I will say this: There are a lot of blatant Mormon undertones (Card is from Utah &, if I remember correctly, an excommunicated Mormon) & the reverse polygamy within the novel is not at all shocking--Women on the planet Harmony can chose more than one male to mate with & it's encouraged--hell, it's contracted! It provides an interesting look at family values within the planet's society & is played out within the main character's family through the interaction between the siblings. Also, the idea that the satellite orbiting the planet, Oversoul, has the ability to block certain ideas that may form within the populations' minds, resulting in no technological advances & weapons, shows how freewill is stunted & human growth with it. Could this be a statement by Card on how religion does the same--by placing blind faith within a god can lead to the hijacking of one's liberties, whether it be vocal or thought? Or is he merely rewriting The Book of Mormon? To emphasize my point: The realization by certain people on the planet Harmony that Earth is something to be sought out again makes me think of the Mormons pilgrimage to their land of Zion. Plus, the Index of the Oversoul is plainly a metaphor for The Book of Mormon & the main character whom the Oversoul mentally communicates with is clearly the society's John Smith.
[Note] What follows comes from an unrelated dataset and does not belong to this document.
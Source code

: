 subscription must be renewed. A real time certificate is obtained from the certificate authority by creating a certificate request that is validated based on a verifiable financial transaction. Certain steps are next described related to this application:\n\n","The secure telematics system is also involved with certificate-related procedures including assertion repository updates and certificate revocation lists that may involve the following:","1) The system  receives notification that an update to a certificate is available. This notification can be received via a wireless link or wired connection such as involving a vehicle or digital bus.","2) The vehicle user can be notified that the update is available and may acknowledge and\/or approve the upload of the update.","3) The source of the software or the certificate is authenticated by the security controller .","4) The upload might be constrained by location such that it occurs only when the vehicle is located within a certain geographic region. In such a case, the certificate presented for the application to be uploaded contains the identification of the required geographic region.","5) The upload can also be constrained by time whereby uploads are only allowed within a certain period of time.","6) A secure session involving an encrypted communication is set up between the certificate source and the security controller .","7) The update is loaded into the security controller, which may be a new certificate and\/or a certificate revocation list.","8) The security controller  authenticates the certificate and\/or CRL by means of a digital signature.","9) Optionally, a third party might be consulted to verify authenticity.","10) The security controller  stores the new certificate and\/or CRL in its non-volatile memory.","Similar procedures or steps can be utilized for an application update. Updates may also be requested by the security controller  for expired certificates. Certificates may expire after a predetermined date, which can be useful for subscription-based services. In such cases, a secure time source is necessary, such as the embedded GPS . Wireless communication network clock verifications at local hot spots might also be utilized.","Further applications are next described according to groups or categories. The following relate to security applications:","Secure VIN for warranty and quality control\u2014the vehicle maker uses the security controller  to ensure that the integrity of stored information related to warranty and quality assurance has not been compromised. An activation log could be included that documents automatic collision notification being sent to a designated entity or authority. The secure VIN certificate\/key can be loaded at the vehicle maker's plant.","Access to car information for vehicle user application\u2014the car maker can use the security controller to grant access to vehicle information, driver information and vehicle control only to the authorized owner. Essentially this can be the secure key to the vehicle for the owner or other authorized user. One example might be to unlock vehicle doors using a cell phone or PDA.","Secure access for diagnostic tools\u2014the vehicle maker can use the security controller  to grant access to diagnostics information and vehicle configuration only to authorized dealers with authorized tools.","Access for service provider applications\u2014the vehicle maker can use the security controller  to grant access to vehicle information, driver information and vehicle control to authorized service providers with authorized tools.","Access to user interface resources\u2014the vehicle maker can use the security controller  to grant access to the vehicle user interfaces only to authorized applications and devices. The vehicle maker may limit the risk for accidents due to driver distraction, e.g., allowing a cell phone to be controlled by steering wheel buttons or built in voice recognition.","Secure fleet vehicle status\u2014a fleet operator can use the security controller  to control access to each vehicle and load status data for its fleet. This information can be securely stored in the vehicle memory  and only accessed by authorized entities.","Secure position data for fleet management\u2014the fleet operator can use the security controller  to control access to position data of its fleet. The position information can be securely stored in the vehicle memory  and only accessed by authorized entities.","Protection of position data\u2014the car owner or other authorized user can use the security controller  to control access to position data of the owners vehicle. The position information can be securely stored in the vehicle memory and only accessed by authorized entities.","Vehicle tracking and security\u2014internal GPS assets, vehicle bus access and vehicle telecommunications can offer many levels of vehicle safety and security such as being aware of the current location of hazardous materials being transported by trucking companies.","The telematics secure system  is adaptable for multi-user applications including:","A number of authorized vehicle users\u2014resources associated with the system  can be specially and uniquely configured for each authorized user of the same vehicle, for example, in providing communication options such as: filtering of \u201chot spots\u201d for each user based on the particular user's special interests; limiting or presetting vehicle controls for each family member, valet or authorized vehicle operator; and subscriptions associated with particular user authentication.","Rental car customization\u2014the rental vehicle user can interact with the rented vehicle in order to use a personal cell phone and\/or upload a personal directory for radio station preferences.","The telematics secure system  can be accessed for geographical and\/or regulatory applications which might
All these concepts are interesting but are played out within what I believe to be a very weak novel masked in science fiction. They need a stronger structure & a better cast of characters who are far more interesting than the ones presented in THE MEMORY OF EARTH. I wanted to like this novel--I really did--but I think it reveals more of a sermon by Card than an sci-fi epic. I believe he intended to make a great series but there's a reason why certain stories should remain at the bottom of a desk drawer--a reason why they were put there in the first place. It's exactly like what I've said about people who pull "lost" recordings of John Lennon out of the vaults: There's a reason why they're still in the vaults & why they're "lost".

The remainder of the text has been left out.